The word to find is "tenant". State how many lines below contain it, giving only the number.

Stored data:
# # # # #

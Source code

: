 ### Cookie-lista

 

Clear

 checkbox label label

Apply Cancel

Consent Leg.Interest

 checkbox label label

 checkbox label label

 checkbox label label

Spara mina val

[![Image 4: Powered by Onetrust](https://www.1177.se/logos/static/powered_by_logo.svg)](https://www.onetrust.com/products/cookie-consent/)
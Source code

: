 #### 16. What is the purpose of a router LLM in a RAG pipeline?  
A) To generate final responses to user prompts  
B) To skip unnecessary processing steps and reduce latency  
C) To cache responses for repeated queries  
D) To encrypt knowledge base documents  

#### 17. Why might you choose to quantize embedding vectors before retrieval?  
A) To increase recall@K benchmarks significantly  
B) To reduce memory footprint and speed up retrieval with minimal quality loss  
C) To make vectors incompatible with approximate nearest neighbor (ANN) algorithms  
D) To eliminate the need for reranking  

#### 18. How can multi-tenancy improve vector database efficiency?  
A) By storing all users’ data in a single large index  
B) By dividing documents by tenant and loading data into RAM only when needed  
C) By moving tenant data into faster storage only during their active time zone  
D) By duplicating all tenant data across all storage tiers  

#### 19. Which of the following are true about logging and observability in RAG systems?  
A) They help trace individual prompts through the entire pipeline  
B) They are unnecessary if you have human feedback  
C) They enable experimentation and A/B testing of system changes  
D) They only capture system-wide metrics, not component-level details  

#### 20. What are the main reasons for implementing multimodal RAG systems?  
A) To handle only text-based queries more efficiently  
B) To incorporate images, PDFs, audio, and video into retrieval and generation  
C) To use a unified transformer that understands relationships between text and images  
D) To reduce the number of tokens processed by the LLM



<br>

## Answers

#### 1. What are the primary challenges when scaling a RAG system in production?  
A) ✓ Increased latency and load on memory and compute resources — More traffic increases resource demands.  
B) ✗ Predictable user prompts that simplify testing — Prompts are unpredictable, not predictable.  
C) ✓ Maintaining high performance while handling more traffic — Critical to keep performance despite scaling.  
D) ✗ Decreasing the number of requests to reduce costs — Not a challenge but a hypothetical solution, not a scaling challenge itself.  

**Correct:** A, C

# # # # #

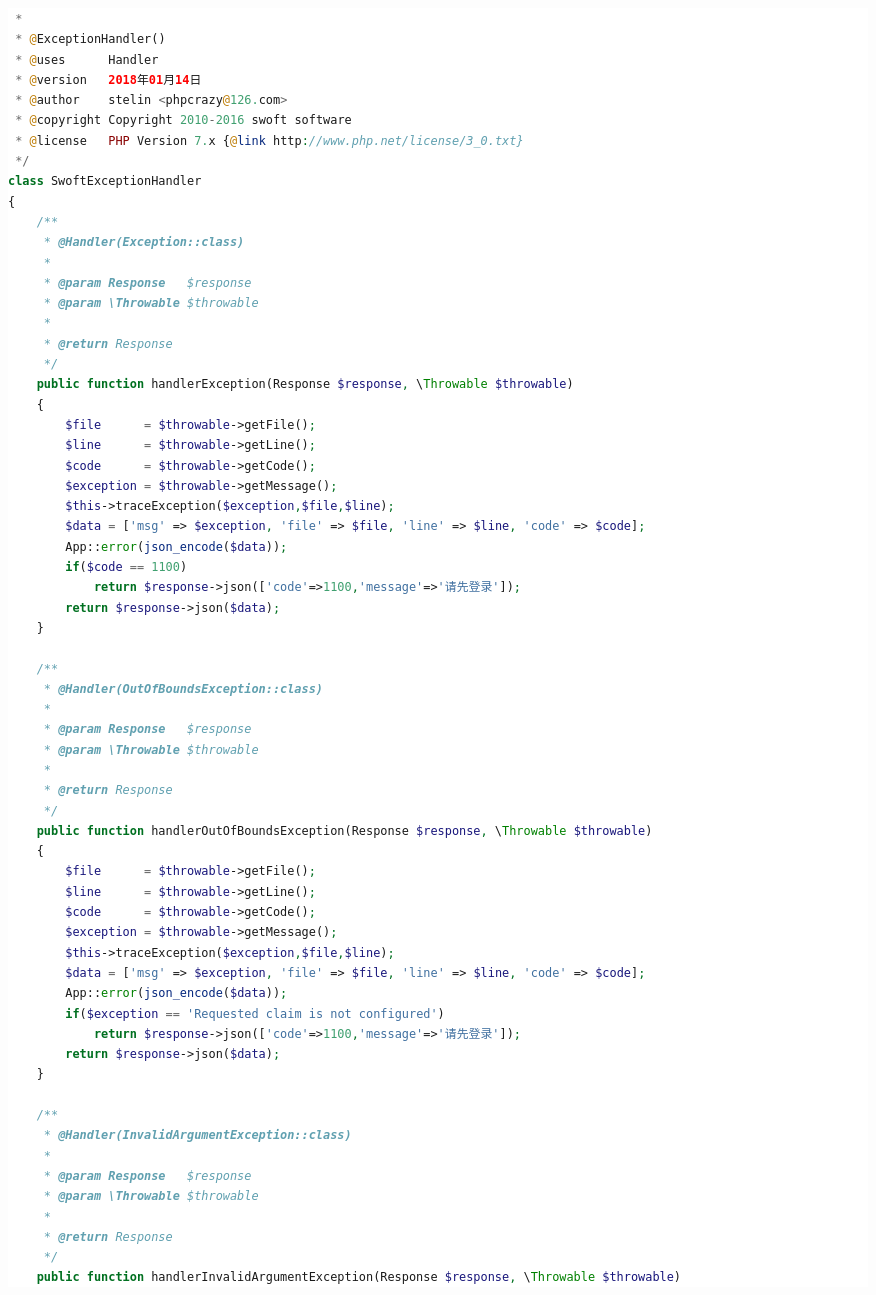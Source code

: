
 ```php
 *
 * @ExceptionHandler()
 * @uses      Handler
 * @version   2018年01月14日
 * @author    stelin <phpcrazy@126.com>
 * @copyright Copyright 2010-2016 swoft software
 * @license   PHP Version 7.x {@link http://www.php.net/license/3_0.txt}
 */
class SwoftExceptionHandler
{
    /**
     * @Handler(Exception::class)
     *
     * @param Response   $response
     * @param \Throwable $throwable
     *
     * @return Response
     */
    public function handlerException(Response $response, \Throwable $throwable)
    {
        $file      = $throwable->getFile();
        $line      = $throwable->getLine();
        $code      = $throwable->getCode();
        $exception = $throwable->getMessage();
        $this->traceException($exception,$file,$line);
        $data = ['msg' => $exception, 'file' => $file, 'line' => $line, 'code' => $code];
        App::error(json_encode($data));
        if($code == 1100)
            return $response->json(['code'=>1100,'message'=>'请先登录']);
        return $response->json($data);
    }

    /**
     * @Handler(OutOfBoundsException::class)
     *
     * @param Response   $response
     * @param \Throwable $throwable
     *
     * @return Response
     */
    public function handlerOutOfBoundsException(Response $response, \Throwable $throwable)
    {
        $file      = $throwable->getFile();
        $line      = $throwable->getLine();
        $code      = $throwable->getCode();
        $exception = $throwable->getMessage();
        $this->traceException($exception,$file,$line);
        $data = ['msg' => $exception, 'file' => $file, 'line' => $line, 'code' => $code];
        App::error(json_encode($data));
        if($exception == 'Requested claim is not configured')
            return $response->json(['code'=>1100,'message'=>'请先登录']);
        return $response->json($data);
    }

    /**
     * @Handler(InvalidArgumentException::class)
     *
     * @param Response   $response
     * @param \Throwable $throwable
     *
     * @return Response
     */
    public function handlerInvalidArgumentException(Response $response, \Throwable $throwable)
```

# # # # #

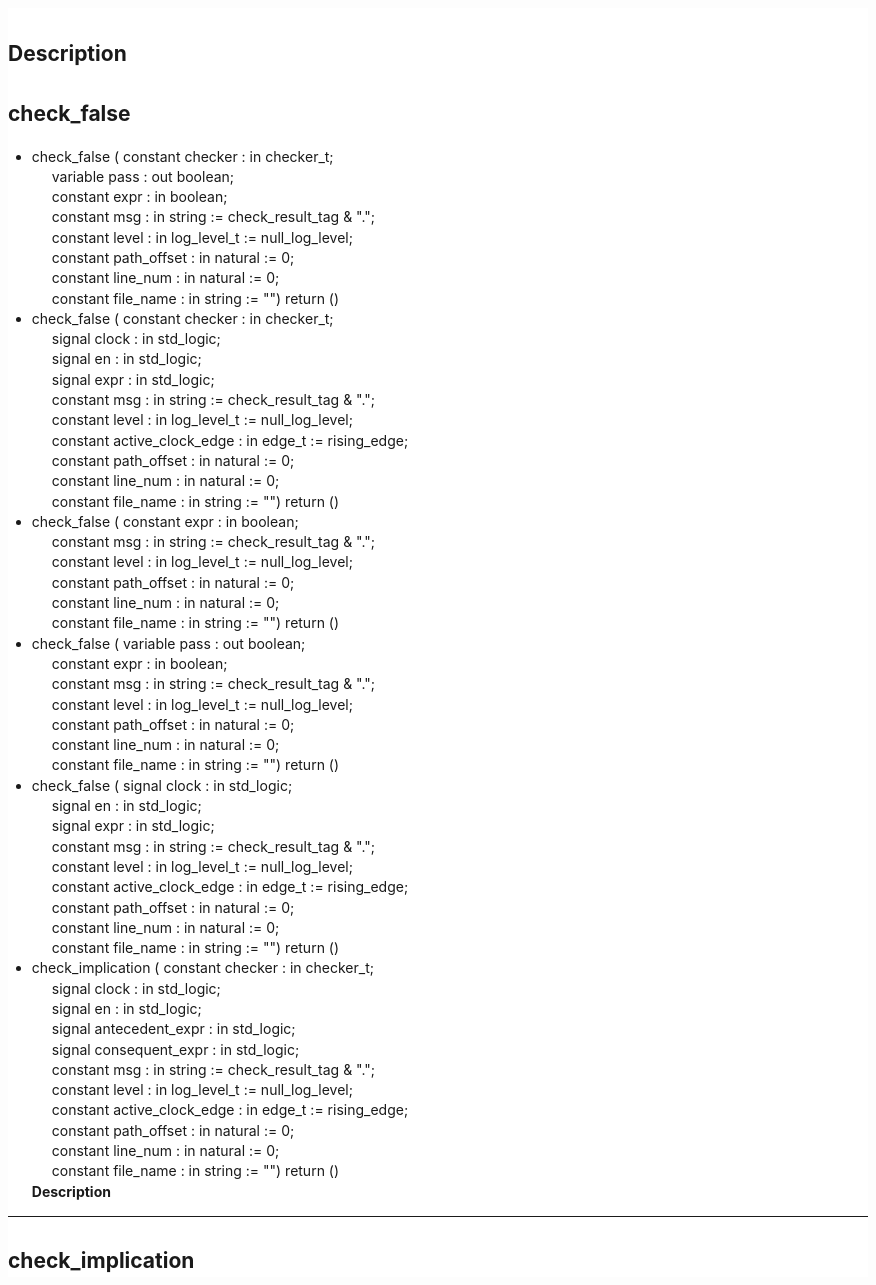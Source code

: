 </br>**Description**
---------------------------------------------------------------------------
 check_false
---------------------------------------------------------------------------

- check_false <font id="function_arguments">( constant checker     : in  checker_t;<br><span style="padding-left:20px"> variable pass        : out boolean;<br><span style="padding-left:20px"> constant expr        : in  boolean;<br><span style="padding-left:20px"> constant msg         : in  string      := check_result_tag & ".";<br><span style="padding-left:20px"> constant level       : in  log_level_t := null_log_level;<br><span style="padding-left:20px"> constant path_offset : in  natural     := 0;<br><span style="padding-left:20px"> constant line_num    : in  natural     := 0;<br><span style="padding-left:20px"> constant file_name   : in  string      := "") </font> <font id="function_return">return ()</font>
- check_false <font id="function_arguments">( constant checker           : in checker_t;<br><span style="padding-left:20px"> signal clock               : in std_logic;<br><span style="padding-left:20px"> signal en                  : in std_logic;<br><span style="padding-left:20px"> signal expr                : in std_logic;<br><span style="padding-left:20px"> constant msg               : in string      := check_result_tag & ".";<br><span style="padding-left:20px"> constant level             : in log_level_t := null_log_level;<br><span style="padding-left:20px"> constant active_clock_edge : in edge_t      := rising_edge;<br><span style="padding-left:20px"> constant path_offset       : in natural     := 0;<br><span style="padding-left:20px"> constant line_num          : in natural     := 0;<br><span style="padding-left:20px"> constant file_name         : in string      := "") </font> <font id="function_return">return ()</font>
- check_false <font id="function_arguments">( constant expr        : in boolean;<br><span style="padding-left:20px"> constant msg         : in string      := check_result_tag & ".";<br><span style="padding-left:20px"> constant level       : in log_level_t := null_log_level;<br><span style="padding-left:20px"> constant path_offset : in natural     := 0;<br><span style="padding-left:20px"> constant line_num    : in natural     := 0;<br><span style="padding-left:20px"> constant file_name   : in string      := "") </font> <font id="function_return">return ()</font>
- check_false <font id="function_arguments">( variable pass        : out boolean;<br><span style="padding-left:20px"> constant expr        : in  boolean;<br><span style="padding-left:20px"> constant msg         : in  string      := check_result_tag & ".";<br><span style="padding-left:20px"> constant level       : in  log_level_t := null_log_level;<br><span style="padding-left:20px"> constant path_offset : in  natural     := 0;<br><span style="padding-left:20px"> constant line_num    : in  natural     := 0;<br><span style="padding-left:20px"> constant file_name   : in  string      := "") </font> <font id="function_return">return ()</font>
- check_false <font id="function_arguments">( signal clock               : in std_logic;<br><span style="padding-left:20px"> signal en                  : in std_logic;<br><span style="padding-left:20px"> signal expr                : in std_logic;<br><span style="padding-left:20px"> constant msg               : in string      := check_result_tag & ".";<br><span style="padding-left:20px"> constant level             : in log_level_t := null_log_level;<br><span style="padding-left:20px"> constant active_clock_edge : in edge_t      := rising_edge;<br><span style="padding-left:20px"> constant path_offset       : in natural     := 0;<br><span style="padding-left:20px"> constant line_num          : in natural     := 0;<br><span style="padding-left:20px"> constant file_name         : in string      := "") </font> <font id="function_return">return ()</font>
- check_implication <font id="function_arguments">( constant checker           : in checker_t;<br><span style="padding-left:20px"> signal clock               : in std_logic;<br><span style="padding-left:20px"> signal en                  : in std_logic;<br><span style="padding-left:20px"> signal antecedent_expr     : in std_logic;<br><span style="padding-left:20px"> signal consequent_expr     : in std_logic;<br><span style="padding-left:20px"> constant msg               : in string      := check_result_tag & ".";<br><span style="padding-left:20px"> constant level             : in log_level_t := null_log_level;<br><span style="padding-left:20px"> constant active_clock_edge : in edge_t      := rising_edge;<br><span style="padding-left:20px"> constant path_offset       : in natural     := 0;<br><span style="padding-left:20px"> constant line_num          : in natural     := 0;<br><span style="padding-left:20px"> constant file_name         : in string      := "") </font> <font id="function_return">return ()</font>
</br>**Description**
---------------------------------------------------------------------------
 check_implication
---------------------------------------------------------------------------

# # # # #

- Answer for the task -
3